Apart from the pictures, return every line of the listing exactly.

BEGIN STORED DATA

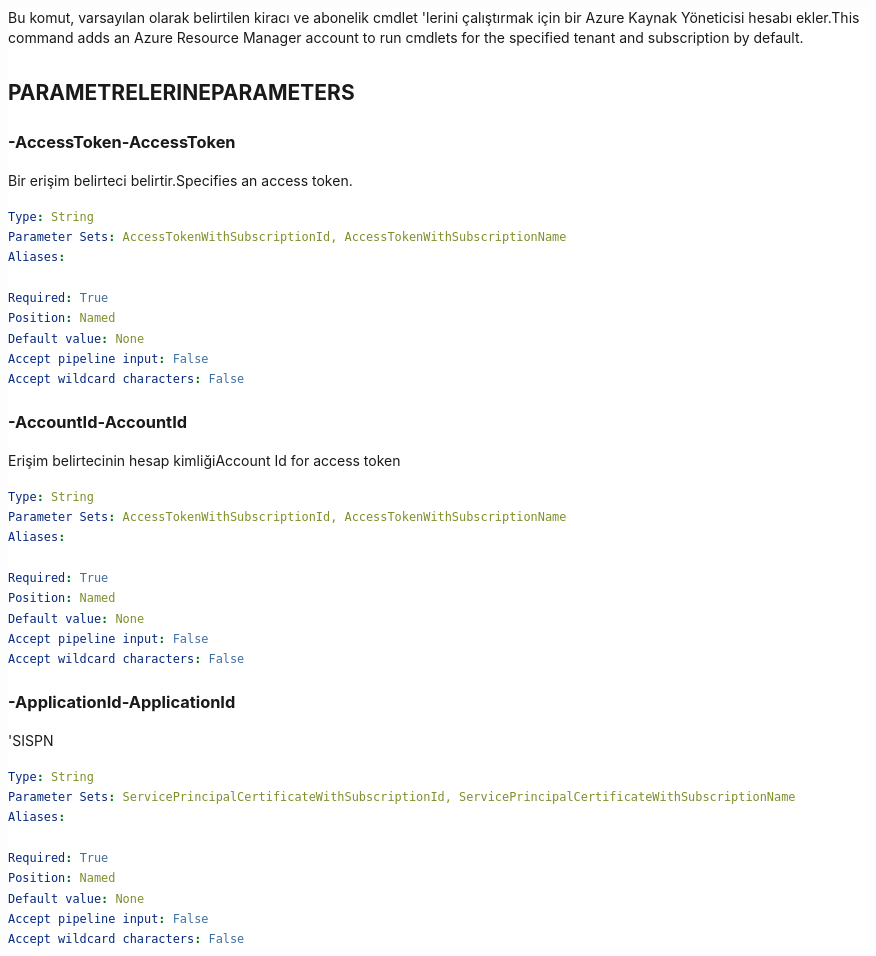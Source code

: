 <span data-ttu-id="3f90a-132">Bu komut, varsayılan olarak belirtilen kiracı ve abonelik cmdlet 'lerini çalıştırmak için bir Azure Kaynak Yöneticisi hesabı ekler.</span><span class="sxs-lookup"><span data-stu-id="3f90a-132">This command adds an Azure Resource Manager account to run cmdlets for the specified tenant and subscription by default.</span></span>

## <span data-ttu-id="3f90a-133">PARAMETRELERINE</span><span class="sxs-lookup"><span data-stu-id="3f90a-133">PARAMETERS</span></span>

### <span data-ttu-id="3f90a-134">-AccessToken</span><span class="sxs-lookup"><span data-stu-id="3f90a-134">-AccessToken</span></span>
<span data-ttu-id="3f90a-135">Bir erişim belirteci belirtir.</span><span class="sxs-lookup"><span data-stu-id="3f90a-135">Specifies an access token.</span></span>

```yaml
Type: String
Parameter Sets: AccessTokenWithSubscriptionId, AccessTokenWithSubscriptionName
Aliases: 

Required: True
Position: Named
Default value: None
Accept pipeline input: False
Accept wildcard characters: False
```

### <span data-ttu-id="3f90a-136">-AccountId</span><span class="sxs-lookup"><span data-stu-id="3f90a-136">-AccountId</span></span>
<span data-ttu-id="3f90a-137">Erişim belirtecinin hesap kimliği</span><span class="sxs-lookup"><span data-stu-id="3f90a-137">Account Id for access token</span></span>

```yaml
Type: String
Parameter Sets: AccessTokenWithSubscriptionId, AccessTokenWithSubscriptionName
Aliases: 

Required: True
Position: Named
Default value: None
Accept pipeline input: False
Accept wildcard characters: False
```

### <span data-ttu-id="3f90a-138">-ApplicationId</span><span class="sxs-lookup"><span data-stu-id="3f90a-138">-ApplicationId</span></span>
<span data-ttu-id="3f90a-139">'SI</span><span class="sxs-lookup"><span data-stu-id="3f90a-139">SPN</span></span>

```yaml
Type: String
Parameter Sets: ServicePrincipalCertificateWithSubscriptionId, ServicePrincipalCertificateWithSubscriptionName
Aliases: 

Required: True
Position: Named
Default value: None
Accept pipeline input: False
Accept wildcard characters: False
```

END STORED DATA

EXPECTED ANSWER:
Source code

: <span data-ttu-id="3f90a-132">Bu komut, varsayılan olarak belirtilen kiracı ve abonelik cmdlet 'lerini çalıştırmak için bir Azure Kaynak Yöneticisi hesabı ekler.</span><span class="sxs-lookup"><span data-stu-id="3f90a-132">This command adds an Azure Resource Manager account to run cmdlets for the specified tenant and subscription by default.</span></span>

## <span data-ttu-id="3f90a-133">PARAMETRELERINE</span><span class="sxs-lookup"><span data-stu-id="3f90a-133">PARAMETERS</span></span>

### <span data-ttu-id="3f90a-134">-AccessToken</span><span class="sxs-lookup"><span data-stu-id="3f90a-134">-AccessToken</span></span>
<span data-ttu-id="3f90a-135">Bir erişim belirteci belirtir.</span><span class="sxs-lookup"><span data-stu-id="3f90a-135">Specifies an access token.</span></span>

```yaml
Type: String
Parameter Sets: AccessTokenWithSubscriptionId, AccessTokenWithSubscriptionName
Aliases: 

Required: True
Position: Named
Default value: None
Accept pipeline input: False
Accept wildcard characters: False
```

### <span data-ttu-id="3f90a-136">-AccountId</span><span class="sxs-lookup"><span data-stu-id="3f90a-136">-AccountId</span></span>
<span data-ttu-id="3f90a-137">Erişim belirtecinin hesap kimliği</span><span class="sxs-lookup"><span data-stu-id="3f90a-137">Account Id for access token</span></span>

```yaml
Type: String
Parameter Sets: AccessTokenWithSubscriptionId, AccessTokenWithSubscriptionName
Aliases: 

Required: True
Position: Named
Default value: None
Accept pipeline input: False
Accept wildcard characters: False
```

### <span data-ttu-id="3f90a-138">-ApplicationId</span><span class="sxs-lookup"><span data-stu-id="3f90a-138">-ApplicationId</span></span>
<span data-ttu-id="3f90a-139">'SI</span><span class="sxs-lookup"><span data-stu-id="3f90a-139">SPN</span></span>

```yaml
Type: String
Parameter Sets: ServicePrincipalCertificateWithSubscriptionId, ServicePrincipalCertificateWithSubscriptionName
Aliases: 

Required: True
Position: Named
Default value: None
Accept pipeline input: False
Accept wildcard characters: False
```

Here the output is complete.